Gonjang-ganjing PBNU: Kubu Yahya Staquf Ngotot Muktamar 2027 Sesuai Jadwal, Apa Maknanya?

Kubu Ketua Umum PBNU Yahya Cholil Staquf secara tegas menolak wacana percepatan Muktamar PBNU, bersikeras bahwa Muktamar harus digelar sesuai jadwal pada tahun 2027.

Ari Pratama Ari Pratama
Oct 25, 2025 9 min Read
Sebagai organisasi Islam terbesar di dunia, Nahdlatul Ulama (NU) memiliki peran yang sangat sentral dalam kehidupan sosial, keagamaan, dan bahkan politik di Indonesia. Setiap gerak-gerik, apalagi yang menyangkut dinamika internal kepemimpinan, selalu menjadi sorotan dan memiliki implikasi luas. Kini, perhatian publik tertuju pada perdebatan mengenai jadwal Muktamar PBNU berikutnya. Secara tegas, kubu Ketua Umum PBNU Yahya Cholil Staquf menolak wacana percepatan Muktamar, bersikeras bahwa forum tertinggi organisasi ini harus tetap digelar sesuai jadwal pada tahun 2027. Keputusan ini bukan sekadar urusan administratif, melainkan cerminan dari kompleksitas internal, perebutan pengaruh, dan visi masa depan NU. Apa sebenarnya yang melatarbelakangi penolakan ini, dan apa maknanya bagi perjalanan NU serta peta perpolitikan nasional? Mari kita selami lebih dalam polemik yang tengah menghangat ini.

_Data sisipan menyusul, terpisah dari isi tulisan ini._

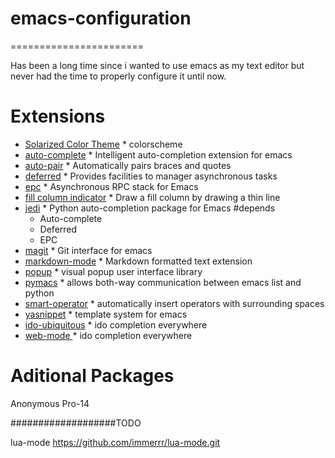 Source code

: # emacs-configuration #
=======================

Has been a long time since i wanted to use emacs as my text editor but never had the time
to properly configure it until now.


# Extensions #
* [Solarized Color Theme](https://github.com/sellout/emacs-color-theme-solarized)
		* colorscheme
* [auto-complete](https://github.com/auto-complete/auto-complete.git)
		* Intelligent auto-completion extension for emacs
* [auto-pair](https://github.com/capitaomorte/autopair)
		* Automatically pairs braces and quotes
* [deferred](https://github.com/kiwanami/emacs-deferred.git)
		* Provides facilities to manager asynchronous tasks
* [epc](https://github.com/kiwanami/emacs-epc.git)
		* Asynchronous RPC stack for Emacs
* [fill column indicator](https://github.com/alpaker/Fill-Column-Indicator.git)
		* Draw a fill column by drawing a thin line
* [jedi](https://github.com/tkf/emacs-jedi.git)
		* Python auto-completion package for Emacs
	#depends
	* Auto-complete
	* Deferred
	* EPC
* [magit](https://github.com/magit/magit.git)
		* Git interface for emacs
* [markdown-mode](https://github.com/markdownmode)
		* Markdown formatted text extension
* [popup](https://github.com/auto-complete/popup-el.git)
		* visual popup user interface library
* [pymacs](https://github.com/pinard/Pymacs.git)
		* allows both-way communication between emacs list and python
* [smart-operator](https://github.com/xwl/smart-operator.git)
		* automatically insert operators with surrounding spaces
* [yasnippet](https://github.com/capitaomorte/yasnippet.git)
		* template system for emacs
* [ ido-ubiquitous](https://github.com/DarwinAwardWinner/ido-ubiquitous.git)
 		* ido completion everywhere
* [ web-mode ](https://github.com/fxbois/web-mode.git)
 		* ido completion everywhere


# Aditional Packages #

Anonymous Pro-14

###################TODO

lua-mode
https://github.com/immerrr/lua-mode.git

Mengapa Muktamar PBNU Begitu Krusial?



Muktamar adalah forum tertinggi dalam struktur organisasi Nahdlatul Ulama. Ia bukan sekadar ajang pertemuan biasa, melainkan arena penentuan arah dan kebijakan strategis organisasi untuk lima tahun ke depan. Di sinilah kepemimpinan PBNU—baik Rais Aam Syuriyah maupun Ketua Umum Tanfidziyah—dipilih melalui proses demokratis yang melibatkan perwakilan dari seluruh wilayah dan cabang NU di Indonesia. Hasil dari Muktamar memiliki daya jangkau yang luas, tidak hanya memengaruhi jutaan warga Nahdliyin, tetapi juga turut membentuk narasi kebangsaan, sosial, dan politik di tingkat nasional.

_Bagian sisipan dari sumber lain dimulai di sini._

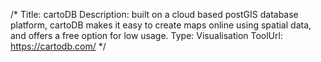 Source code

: /*
Title: cartoDB
Description: built on a cloud based postGIS database platform, cartoDB makes it easy to create maps online using spatial data, and offers a free option for low usage.
Type: Visualisation
ToolUrl: https://cartodb.com/
*/ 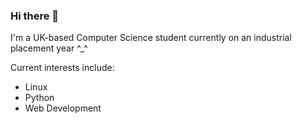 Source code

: ### Hi there 👋

I'm a UK-based Computer Science student currently on an industrial placement year ^_^

Current interests include:
  - Linux
  - Python
  - Web Development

Sejarah mencatat, NU selalu menjadi pilar penting dalam menjaga keutuhan bangsa, menyuarakan nilai-nilai toleransi, moderasi beragama, serta menjadi kekuatan penyeimbang dalam berbagai dinamika. Oleh karena itu, siapa yang memimpin NU dan bagaimana proses suksesi berlangsung, menjadi perhatian banyak pihak, mulai dari politisi, akademisi, hingga masyarakat umum. Stabilitas dan arah kebijakan PBNU pasca-Muktamar akan sangat berpengaruh terhadap iklim sosial dan politik Indonesia.

Suara Tegas dari Kubu Yahya Staquf: "2027 Harga Mati!"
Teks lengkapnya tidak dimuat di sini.